◆ Activity
Nothing in the data may be altered; the answer is a verbatim copy of it.
══ Provided records ══
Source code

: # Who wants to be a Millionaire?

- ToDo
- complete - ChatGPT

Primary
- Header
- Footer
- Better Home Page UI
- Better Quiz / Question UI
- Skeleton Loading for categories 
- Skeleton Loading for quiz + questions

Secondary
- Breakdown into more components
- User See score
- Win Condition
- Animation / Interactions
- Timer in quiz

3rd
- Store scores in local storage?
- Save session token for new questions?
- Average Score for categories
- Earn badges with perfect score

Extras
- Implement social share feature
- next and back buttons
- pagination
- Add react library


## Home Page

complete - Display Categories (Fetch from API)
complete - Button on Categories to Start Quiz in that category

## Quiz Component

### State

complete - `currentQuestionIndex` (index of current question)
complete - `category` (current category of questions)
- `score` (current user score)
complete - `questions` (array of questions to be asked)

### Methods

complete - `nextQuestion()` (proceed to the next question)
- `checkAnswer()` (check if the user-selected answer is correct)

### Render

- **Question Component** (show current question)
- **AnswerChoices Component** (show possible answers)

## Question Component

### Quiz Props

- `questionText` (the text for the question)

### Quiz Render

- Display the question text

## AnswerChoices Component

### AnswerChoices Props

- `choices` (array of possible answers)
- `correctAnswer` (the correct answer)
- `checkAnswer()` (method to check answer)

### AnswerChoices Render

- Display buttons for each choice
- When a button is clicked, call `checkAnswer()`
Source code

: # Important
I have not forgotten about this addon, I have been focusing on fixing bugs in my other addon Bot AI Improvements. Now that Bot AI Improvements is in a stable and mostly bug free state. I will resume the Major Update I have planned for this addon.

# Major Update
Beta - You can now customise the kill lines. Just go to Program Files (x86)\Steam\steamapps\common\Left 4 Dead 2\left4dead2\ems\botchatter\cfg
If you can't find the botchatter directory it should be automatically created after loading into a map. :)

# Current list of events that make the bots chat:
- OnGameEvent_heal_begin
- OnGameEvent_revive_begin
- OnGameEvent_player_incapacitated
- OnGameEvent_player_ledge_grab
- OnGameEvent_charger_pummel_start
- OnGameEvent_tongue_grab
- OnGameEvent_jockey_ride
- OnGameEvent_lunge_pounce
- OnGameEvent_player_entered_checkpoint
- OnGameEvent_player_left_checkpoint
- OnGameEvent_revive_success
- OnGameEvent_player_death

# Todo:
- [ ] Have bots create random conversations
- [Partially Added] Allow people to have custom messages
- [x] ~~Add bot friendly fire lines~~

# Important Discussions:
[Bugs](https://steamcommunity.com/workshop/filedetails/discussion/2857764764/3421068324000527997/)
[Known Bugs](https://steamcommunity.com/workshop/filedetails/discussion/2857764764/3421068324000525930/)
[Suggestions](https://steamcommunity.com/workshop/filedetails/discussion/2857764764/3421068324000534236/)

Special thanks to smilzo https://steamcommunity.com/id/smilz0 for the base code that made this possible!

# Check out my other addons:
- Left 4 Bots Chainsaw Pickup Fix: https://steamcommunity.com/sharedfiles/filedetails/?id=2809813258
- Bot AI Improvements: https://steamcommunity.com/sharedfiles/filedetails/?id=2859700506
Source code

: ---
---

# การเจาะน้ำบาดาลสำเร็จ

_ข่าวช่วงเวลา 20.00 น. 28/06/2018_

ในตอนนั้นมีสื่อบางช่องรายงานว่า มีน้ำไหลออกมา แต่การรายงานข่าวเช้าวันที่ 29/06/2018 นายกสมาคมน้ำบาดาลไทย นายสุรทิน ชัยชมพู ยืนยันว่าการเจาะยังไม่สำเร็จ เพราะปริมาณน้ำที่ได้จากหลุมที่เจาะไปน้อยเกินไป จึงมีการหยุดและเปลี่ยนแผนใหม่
═══
◆ Task response
Source code

: # Who wants to be a Millionaire?

- ToDo
- complete - ChatGPT

Primary
- Header
- Footer
- Better Home Page UI
- Better Quiz / Question UI
- Skeleton Loading for categories 
- Skeleton Loading for quiz + questions

Secondary
- Breakdown into more components
- User See score
- Win Condition
- Animation / Interactions
- Timer in quiz

3rd
- Store scores in local storage?
- Save session token for new questions?
- Average Score for categories
- Earn badges with perfect score

Extras
- Implement social share feature
- next and back buttons
- pagination
- Add react library


## Home Page

complete - Display Categories (Fetch from API)
complete - Button on Categories to Start Quiz in that category

## Quiz Component

### State

complete - `currentQuestionIndex` (index of current question)
complete - `category` (current category of questions)
- `score` (current user score)
complete - `questions` (array of questions to be asked)

### Methods

complete - `nextQuestion()` (proceed to the next question)
- `checkAnswer()` (check if the user-selected answer is correct)

### Render

- **Question Component** (show current question)
- **AnswerChoices Component** (show possible answers)

## Question Component

### Quiz Props

- `questionText` (the text for the question)

### Quiz Render

- Display the question text

## AnswerChoices Component

### AnswerChoices Props

- `choices` (array of possible answers)
- `correctAnswer` (the correct answer)
- `checkAnswer()` (method to check answer)

### AnswerChoices Render

- Display buttons for each choice
- When a button is clicked, call `checkAnswer()`
Source code

: # Important
I have not forgotten about this addon, I have been focusing on fixing bugs in my other addon Bot AI Improvements. Now that Bot AI Improvements is in a stable and mostly bug free state. I will resume the Major Update I have planned for this addon.

# Major Update
Beta - You can now customise the kill lines. Just go to Program Files (x86)\Steam\steamapps\common\Left 4 Dead 2\left4dead2\ems\botchatter\cfg
If you can't find the botchatter directory it should be automatically created after loading into a map. :)

# Current list of events that make the bots chat:
- OnGameEvent_heal_begin
- OnGameEvent_revive_begin
- OnGameEvent_player_incapacitated
- OnGameEvent_player_ledge_grab
- OnGameEvent_charger_pummel_start
- OnGameEvent_tongue_grab
- OnGameEvent_jockey_ride
- OnGameEvent_lunge_pounce
- OnGameEvent_player_entered_checkpoint
- OnGameEvent_player_left_checkpoint
- OnGameEvent_revive_success
- OnGameEvent_player_death

# Todo:
- [ ] Have bots create random conversations
- [Partially Added] Allow people to have custom messages
- [x] ~~Add bot friendly fire lines~~

# Important Discussions:
[Bugs](https://steamcommunity.com/workshop/filedetails/discussion/2857764764/3421068324000527997/)
[Known Bugs](https://steamcommunity.com/workshop/filedetails/discussion/2857764764/3421068324000525930/)
[Suggestions](https://steamcommunity.com/workshop/filedetails/discussion/2857764764/3421068324000534236/)

Special thanks to smilzo https://steamcommunity.com/id/smilz0 for the base code that made this possible!

# Check out my other addons:
- Left 4 Bots Chainsaw Pickup Fix: https://steamcommunity.com/sharedfiles/filedetails/?id=2809813258
- Bot AI Improvements: https://steamcommunity.com/sharedfiles/filedetails/?id=2859700506
Source code

: ---
---

# การเจาะน้ำบาดาลสำเร็จ

_ข่าวช่วงเวลา 20.00 น. 28/06/2018_

ในตอนนั้นมีสื่อบางช่องรายงานว่า มีน้ำไหลออกมา แต่การรายงานข่าวเช้าวันที่ 29/06/2018 นายกสมาคมน้ำบาดาลไทย นายสุรทิน ชัยชมพู ยืนยันว่าการเจาะยังไม่สำเร็จ เพราะปริมาณน้ำที่ได้จากหลุมที่เจาะไปน้อยเกินไป จึงมีการหยุดและเปลี่ยนแผนใหม่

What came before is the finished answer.